• **Task goal**
Copy out the listing that follows, exact in every word, and skip the images.

═══ Material shown

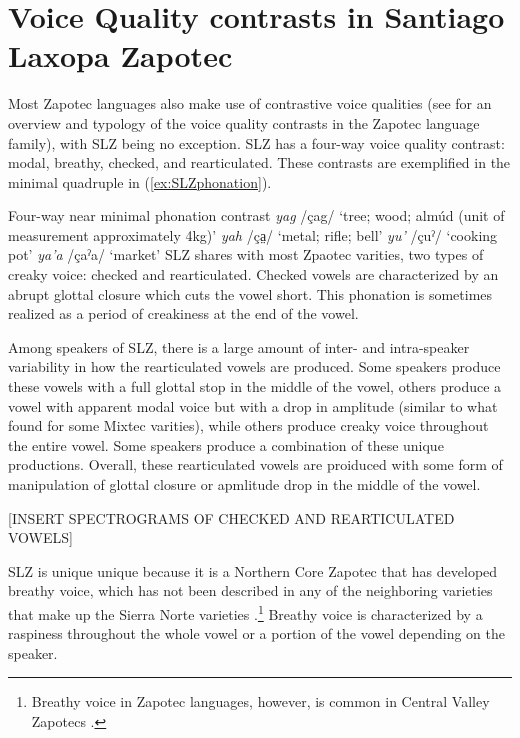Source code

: \section{Voice Quality contrasts in Santiago Laxopa Zapotec} \label{sec:SLZ-voicequality}
Most Zapotec languages also make use of contrastive voice qualities (see \cite{ariza-garciaPhonationTypesTones2018} for an overview and typology of the voice quality contrasts in the Zapotec language family), with SLZ being no exception. SLZ
has a four-way voice quality contrast: modal, breathy, checked, and rearticulated. These contrasts are exemplified in the minimal quadruple in (\ref{ex:SLZphonation}).

\ea \label{ex:SLZphonation} Four-way near minimal phonation contrast
    \ea \textit{yag}  /çag/ `tree; wood; almúd (unit of measurement approximately 4kg)'
    \ex \textit{yah}  /ça̤/ `metal; rifle; bell'
    \ex \textit{yu'}  /çuˀ/  `cooking pot'
    \ex \textit{ya'a}  /çaˀa/  `market'
    \z
\z
SLZ shares with most Zpaotec varities, two types of creaky voice: checked and rearticulated. Checked vowels are characterized by an abrupt glottal closure which cuts the vowel short. This phonation is sometimes realized as a period of creakiness at the end of the vowel.

Among speakers of SLZ, there is a large amount of inter- and intra-speaker variability in how the rearticulated vowels are produced. Some speakers produce these vowels with a full glottal stop in the middle of the vowel, others produce a vowel with apparent modal voice but with a drop in amplitude (similar to what \cite{gerfenProductionPerceptionLaryngealized2005} found for some Mixtec varities), while others produce creaky voice throughout the entire vowel. Some speakers produce a combination of these unique productions. Overall, these rearticulated vowels are proiduced with some form of manipulation of glottal closure or apmlitude drop in the middle of the vowel.

[INSERT SPECTROGRAMS OF CHECKED AND REARTICULATED VOWELS]

SLZ is unique unique because it is a Northern Core Zapotec that has developed breathy voice, which has not been described in any of the neighboring varieties that make up the Sierra Norte varieties \citep{nellisFortisLenisCajonos1980,jaegerInitialConsonantClusters1982,butlerh.DiccionarioZapotecoYatzachi1997,avelinobecerraTopicsYalalagZapotec2004,sonnenscheinDescriptiveGrammarSan2005,longDiccionarioZapotecoSan2005}.\footnote{Breathy voice in Zapotec languages, however, is common in Central Valley Zapotecs \citep{munroDiCsyonaaryTee1999,espositoSantaAnaValle2004,espositoVariationContrastivePhonation2010,uchiharaToneRegistrogenesisQuiavini2016,ariza-garciaPhonationTypesTones2018}.} Breathy voice is characterized by a raspiness throughout the whole vowel or a portion of the vowel depending on the speaker.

══════

• **Written reply**
Source code

: \section{Voice Quality contrasts in Santiago Laxopa Zapotec} \label{sec:SLZ-voicequality}
Most Zapotec languages also make use of contrastive voice qualities (see \cite{ariza-garciaPhonationTypesTones2018} for an overview and typology of the voice quality contrasts in the Zapotec language family), with SLZ being no exception. SLZ
has a four-way voice quality contrast: modal, breathy, checked, and rearticulated. These contrasts are exemplified in the minimal quadruple in (\ref{ex:SLZphonation}).

\ea \label{ex:SLZphonation} Four-way near minimal phonation contrast
    \ea \textit{yag}  /çag/ `tree; wood; almúd (unit of measurement approximately 4kg)'
    \ex \textit{yah}  /ça̤/ `metal; rifle; bell'
    \ex \textit{yu'}  /çuˀ/  `cooking pot'
    \ex \textit{ya'a}  /çaˀa/  `market'
    \z
\z
SLZ shares with most Zpaotec varities, two types of creaky voice: checked and rearticulated. Checked vowels are characterized by an abrupt glottal closure which cuts the vowel short. This phonation is sometimes realized as a period of creakiness at the end of the vowel.

Among speakers of SLZ, there is a large amount of inter- and intra-speaker variability in how the rearticulated vowels are produced. Some speakers produce these vowels with a full glottal stop in the middle of the vowel, others produce a vowel with apparent modal voice but with a drop in amplitude (similar to what \cite{gerfenProductionPerceptionLaryngealized2005} found for some Mixtec varities), while others produce creaky voice throughout the entire vowel. Some speakers produce a combination of these unique productions. Overall, these rearticulated vowels are proiduced with some form of manipulation of glottal closure or apmlitude drop in the middle of the vowel.

[INSERT SPECTROGRAMS OF CHECKED AND REARTICULATED VOWELS]

SLZ is unique unique because it is a Northern Core Zapotec that has developed breathy voice, which has not been described in any of the neighboring varieties that make up the Sierra Norte varieties \citep{nellisFortisLenisCajonos1980,jaegerInitialConsonantClusters1982,butlerh.DiccionarioZapotecoYatzachi1997,avelinobecerraTopicsYalalagZapotec2004,sonnenscheinDescriptiveGrammarSan2005,longDiccionarioZapotecoSan2005}.\footnote{Breathy voice in Zapotec languages, however, is common in Central Valley Zapotecs \citep{munroDiCsyonaaryTee1999,espositoSantaAnaValle2004,espositoVariationContrastivePhonation2010,uchiharaToneRegistrogenesisQuiavini2016,ariza-garciaPhonationTypesTones2018}.} Breathy voice is characterized by a raspiness throughout the whole vowel or a portion of the vowel depending on the speaker.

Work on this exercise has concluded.